I took a brief break from the Vorkosigans to read an award winner newly available online, thanks to our good friend at Free SF Online.  The novelette Bloodchild won both the Hugo and Nebula awards in 1984-85.  So is it worth going back over 25 years to read?  Well, I am a fan of period pieces so I am not an unbiased source.  But overall I would say so.

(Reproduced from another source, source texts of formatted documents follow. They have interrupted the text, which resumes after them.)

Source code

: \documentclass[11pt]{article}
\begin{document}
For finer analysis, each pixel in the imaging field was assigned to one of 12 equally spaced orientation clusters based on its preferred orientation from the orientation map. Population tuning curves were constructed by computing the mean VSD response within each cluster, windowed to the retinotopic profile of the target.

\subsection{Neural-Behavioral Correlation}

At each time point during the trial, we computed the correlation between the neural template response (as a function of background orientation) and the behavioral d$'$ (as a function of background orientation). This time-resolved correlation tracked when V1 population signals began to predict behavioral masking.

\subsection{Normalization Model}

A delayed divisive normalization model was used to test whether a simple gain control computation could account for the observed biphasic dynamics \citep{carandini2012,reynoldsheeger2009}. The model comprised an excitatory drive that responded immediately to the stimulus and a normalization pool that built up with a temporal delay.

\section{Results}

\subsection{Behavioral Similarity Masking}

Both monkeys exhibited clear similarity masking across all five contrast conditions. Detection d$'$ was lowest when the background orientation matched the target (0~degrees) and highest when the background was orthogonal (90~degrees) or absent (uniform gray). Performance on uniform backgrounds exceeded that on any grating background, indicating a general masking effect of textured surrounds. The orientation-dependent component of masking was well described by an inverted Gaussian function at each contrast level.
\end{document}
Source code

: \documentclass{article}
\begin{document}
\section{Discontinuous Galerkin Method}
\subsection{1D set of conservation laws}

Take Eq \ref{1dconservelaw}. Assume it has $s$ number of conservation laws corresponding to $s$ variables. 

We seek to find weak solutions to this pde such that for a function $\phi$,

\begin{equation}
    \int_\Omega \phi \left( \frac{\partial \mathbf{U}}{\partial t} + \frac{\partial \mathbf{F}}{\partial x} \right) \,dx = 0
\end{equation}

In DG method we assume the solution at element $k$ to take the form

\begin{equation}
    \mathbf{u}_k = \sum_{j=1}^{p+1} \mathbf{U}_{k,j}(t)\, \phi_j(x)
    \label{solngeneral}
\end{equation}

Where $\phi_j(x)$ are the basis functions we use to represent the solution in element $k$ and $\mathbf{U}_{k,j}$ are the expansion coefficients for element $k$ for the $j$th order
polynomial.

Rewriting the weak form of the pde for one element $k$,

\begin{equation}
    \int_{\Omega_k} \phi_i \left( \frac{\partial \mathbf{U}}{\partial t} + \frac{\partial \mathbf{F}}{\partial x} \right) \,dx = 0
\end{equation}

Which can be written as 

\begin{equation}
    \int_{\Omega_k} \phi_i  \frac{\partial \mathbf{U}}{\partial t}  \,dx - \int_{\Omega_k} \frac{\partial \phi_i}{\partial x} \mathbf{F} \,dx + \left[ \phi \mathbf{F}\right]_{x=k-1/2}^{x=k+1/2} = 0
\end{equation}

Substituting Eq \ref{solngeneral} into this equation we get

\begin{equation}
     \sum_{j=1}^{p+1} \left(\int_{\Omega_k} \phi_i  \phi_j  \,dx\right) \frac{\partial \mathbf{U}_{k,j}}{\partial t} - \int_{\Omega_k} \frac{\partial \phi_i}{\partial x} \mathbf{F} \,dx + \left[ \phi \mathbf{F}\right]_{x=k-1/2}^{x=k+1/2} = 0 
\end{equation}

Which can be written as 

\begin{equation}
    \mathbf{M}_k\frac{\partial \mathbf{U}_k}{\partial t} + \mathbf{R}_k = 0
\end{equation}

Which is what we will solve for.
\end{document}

Not only is the story well written, it doesn't contain a lot of cultural references to date it.  This means it holds up quite well.  And Octavia Butler's take on aliens is one that only she can pull off, so it's not going to seem stale or repetitive.  Her aliens have very human emotions--in fact they have quite a positive affinity for humans.  My sample may be small, but the Xenogenesis series goes this way as well.  The somewhat repetitive element is that it's a "host" story--humans implanted with alien young.  And the humans find it disgusting, though they like the aliens otherwise it seems.  If you read this story, go on to read the Xenogenesis series where the themes are much more thoroughly explored, and in an original way.  Butler's stories are always powerful and memorable, you can't go wrong with them.  3 stars for this one.

Friday, August 5, 2011

The Warrior's Apprentice, by Lois McMaster Bujold

Back to the free stuff!  And back to the Vorkosigan saga.  Today we have The Warrior's Apprentice, the first book in the series that features Miles Vorkosigan.  This book was actually published before Barrayar, but comes after it in the Vorkosigan chronology.  I am choosing to read them in internal chronological order.

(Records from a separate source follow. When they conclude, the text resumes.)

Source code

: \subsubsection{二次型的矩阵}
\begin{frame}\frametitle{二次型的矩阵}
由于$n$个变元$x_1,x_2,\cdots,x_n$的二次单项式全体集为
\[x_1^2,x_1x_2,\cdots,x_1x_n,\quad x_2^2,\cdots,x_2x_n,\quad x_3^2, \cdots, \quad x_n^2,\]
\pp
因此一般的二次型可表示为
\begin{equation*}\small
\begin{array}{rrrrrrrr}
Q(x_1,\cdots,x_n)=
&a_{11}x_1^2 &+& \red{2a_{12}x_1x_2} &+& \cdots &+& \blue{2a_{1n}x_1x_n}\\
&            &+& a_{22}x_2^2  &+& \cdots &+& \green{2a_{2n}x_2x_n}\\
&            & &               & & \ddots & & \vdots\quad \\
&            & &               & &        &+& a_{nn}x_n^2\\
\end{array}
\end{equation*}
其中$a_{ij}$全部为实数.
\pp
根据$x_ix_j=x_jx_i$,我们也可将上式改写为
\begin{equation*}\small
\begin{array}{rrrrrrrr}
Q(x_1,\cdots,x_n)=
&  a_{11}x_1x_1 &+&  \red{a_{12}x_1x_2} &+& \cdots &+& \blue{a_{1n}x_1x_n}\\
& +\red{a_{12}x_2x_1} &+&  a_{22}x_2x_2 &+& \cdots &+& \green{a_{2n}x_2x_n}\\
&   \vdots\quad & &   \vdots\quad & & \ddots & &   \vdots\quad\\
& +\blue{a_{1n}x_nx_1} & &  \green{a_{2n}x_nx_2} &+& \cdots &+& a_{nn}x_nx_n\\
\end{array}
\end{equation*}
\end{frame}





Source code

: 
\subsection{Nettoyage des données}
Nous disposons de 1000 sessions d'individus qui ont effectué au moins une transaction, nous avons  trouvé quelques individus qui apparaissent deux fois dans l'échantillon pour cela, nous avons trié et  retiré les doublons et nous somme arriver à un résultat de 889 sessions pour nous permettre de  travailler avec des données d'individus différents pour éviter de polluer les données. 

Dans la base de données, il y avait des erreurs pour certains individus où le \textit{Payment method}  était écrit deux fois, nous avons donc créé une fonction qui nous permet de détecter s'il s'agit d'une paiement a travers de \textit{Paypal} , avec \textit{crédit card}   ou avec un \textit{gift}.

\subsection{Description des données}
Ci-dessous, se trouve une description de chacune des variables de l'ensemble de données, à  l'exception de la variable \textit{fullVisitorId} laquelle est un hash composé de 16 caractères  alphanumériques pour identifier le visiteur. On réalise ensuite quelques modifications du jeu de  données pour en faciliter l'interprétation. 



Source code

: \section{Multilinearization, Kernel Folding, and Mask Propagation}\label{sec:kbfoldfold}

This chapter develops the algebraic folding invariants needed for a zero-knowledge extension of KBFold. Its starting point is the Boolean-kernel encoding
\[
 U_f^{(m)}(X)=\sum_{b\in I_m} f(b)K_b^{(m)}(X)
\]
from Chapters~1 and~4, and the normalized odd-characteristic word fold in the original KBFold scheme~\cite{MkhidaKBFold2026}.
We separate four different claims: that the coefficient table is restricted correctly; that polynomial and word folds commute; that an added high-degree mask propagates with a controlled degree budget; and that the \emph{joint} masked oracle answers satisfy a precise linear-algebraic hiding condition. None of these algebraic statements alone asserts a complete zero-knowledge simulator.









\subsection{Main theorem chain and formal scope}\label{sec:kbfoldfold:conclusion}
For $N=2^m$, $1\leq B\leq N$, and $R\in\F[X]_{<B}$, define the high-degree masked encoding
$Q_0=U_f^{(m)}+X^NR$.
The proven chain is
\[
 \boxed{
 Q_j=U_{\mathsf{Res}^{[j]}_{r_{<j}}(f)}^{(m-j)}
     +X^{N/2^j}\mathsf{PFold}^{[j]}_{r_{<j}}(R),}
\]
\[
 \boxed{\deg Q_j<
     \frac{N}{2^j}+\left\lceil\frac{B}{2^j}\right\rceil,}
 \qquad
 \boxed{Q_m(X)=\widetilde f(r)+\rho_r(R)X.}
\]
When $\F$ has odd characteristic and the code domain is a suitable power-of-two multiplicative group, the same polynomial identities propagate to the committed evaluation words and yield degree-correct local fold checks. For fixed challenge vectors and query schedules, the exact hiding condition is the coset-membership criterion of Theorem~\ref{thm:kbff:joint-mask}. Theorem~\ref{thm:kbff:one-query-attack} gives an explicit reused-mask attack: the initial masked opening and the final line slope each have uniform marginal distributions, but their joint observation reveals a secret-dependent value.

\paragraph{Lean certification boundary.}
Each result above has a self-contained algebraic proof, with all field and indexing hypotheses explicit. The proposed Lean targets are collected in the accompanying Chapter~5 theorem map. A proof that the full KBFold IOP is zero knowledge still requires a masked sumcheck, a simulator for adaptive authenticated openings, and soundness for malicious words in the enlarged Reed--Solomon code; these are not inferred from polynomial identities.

In this book we see Miles display his seriously over the top charisma.  He is such a born leader that a troop of mercenaries basically forms around him.  This is how he views it as well.  There's plenty of adventure here, though really the book is focused on developing Miles' character.  It's pretty much a "galactic fantasy", there's very little about the science that is particularly important, though Miles does have to deal with space armor and free fall.  Miles is by turns charming, emotional, intimidating, etc. etc.  It's easy to think Bujold was a bit in love with him at this point, maybe like Dorothy Sayers and Lord Peter Wimsey. In any case, this is pretty much what there is in the book.  Cordelia is mostly an offstage presence, the Botharis ultimately disposable.  But that may sound too critical--the book was quite fun to read and I'm looking forward to the next one.  This one gets three stars, and an exhortation to "soldier on".